A deep look at the CQL WHERE clause
For hands-on exercises that allow you to try out the CQL statements in this blog, check out the Queries lesson from the Cassandra Fundamentals learning series.
While they share similar syntaxes, there are lots of differences between CQL and SQL. The reasons for these differences come mainly from the fact that Cassandra is dealing with distributed data and aims to prevent inefficient queries. One of the places where CQL differs a lot from SQL is the WHERE clause. The goal of this post is to describe what is supported by the CQL WHERE clause and the reasons why it differs from normal SQL.
Primary key columns
In Cassandra, two types of columns have a special role: the partition key columns and the clustering columns. Together, they will define your row primary key. The partition key columns are the first part of primary key and their role is to spread data evenly around the cluster. Rows will be spread around the cluster based on the hash of the partition keys. The clustering key columns are used to cluster the data of a partition, allowing a very efficient retrival of rows. Due to the differences in the role that they are playing, partition key, clustering and normal columns support different sets of restrictions within the WHERE clause. Futhermore, those sets of restrictions differ depending of the type of query: SELECT, UPDATE or DELETE.

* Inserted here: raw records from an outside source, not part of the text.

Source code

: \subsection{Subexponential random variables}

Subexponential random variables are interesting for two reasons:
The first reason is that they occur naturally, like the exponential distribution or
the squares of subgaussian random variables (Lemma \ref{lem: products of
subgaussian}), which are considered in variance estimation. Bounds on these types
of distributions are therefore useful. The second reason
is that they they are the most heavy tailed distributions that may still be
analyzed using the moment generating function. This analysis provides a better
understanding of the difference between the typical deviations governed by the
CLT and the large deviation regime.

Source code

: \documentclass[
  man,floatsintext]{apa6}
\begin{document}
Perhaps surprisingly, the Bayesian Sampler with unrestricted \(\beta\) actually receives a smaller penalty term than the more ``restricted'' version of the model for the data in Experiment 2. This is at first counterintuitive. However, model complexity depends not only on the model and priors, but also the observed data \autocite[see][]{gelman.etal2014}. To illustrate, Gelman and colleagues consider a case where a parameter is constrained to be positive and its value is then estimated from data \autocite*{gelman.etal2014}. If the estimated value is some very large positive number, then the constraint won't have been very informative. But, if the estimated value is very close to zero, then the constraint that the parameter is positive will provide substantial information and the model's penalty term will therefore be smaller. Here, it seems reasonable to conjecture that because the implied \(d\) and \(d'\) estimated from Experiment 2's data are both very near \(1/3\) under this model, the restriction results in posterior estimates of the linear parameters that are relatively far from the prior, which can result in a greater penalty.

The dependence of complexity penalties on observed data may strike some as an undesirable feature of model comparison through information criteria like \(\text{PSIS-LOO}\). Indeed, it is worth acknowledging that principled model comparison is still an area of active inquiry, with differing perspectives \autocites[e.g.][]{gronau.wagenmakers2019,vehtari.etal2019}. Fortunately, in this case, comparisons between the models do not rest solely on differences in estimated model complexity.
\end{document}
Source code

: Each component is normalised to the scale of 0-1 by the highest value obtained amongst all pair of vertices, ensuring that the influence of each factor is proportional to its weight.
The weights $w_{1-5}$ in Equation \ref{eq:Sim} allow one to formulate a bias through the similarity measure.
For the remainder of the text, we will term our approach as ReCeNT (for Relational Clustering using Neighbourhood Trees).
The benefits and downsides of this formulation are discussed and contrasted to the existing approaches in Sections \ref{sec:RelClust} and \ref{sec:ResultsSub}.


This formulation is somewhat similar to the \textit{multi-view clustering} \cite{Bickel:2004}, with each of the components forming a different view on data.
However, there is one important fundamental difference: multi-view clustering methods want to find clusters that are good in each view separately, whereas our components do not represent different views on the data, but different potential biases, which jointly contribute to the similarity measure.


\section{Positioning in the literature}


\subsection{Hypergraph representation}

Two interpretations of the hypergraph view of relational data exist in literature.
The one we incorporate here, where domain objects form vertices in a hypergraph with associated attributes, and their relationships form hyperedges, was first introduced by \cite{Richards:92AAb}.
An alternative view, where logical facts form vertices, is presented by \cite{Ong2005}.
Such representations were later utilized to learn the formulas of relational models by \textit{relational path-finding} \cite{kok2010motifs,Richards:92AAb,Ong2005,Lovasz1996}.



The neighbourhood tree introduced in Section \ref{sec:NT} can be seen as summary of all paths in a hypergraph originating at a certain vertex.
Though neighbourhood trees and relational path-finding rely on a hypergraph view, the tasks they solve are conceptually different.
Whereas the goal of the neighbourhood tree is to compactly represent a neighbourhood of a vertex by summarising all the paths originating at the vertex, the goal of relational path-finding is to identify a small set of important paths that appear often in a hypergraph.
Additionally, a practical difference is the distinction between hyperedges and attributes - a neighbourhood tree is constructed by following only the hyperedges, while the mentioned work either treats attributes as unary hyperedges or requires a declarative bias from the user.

WHERE clause restrictions for SELECT statements
Partition keys restrictions
The partition key columns support only two operators: = and IN
IN restriction
Prior to 2.2, the IN restrictions could only be applied to the last column of the partition key. So, for example, if your table was:
CREATE TABLE numberOfRequests ( cluster text, date text, time text, numberOfRequests int, PRIMARY KEY ((cluster, date), time) )
In 2.1, you could only use an IN operator on the date column. In 2.2 you can use the IN operator on any partition key column. By consequence, a query like:
SELECT * FROM numberOfRequests WHERE cluster IN ('cluster1', 'cluster2') AND date = '2015-05-06' AND time >= '12:00' AND time <= '14:00';
is valid since 2.2 but is invalid in the prior releases. This change makes CQL more consistent but you should nevertheless be careful with IN restrictions on partition key columns. The nice post of Ryan Svihla will give you a clear explanation on why you should try to avoid them. Another change, introduced with 2.2, is that the results are not returned anymore in the order in which the partition key where specified in the IN clause. From 2.2 onward, the results are returned in the natural order of the column type and duplicates are ignored.
Unrestricted partition key columns
Cassandra will require that you either restrict all the partition key columns, or none of them unless the query can use a secondary index. This means that a query like:
SELECT * FROM numberOfRequests WHERE cluster='cluster1' AND time ='12:00';
will be rejected as the date column is not restricted. The reason why is that Cassandra needs all the partition key columns to be able to compute the hash that will allow it to locate the nodes containing the partition. If no restrictions are specified on the partition keys but some are specified on the clustering keys, Cassandra will require ALLOW FILTERING to be added to the query. For more information on ALLOW FILTERING you should look at ALLOW FILTERING explained.
>, >=, <= and < operators
Cassandra distributes the partition accross the nodes using the selected partitioner. As only the ByteOrderedPartitioner keeps an ordered distribution of data Cassandra does not support >, >=, <= and < operator directly on the partition key. Instead, it allows you to use the >, >=, <= and < operator on the partition key through the use of the token function.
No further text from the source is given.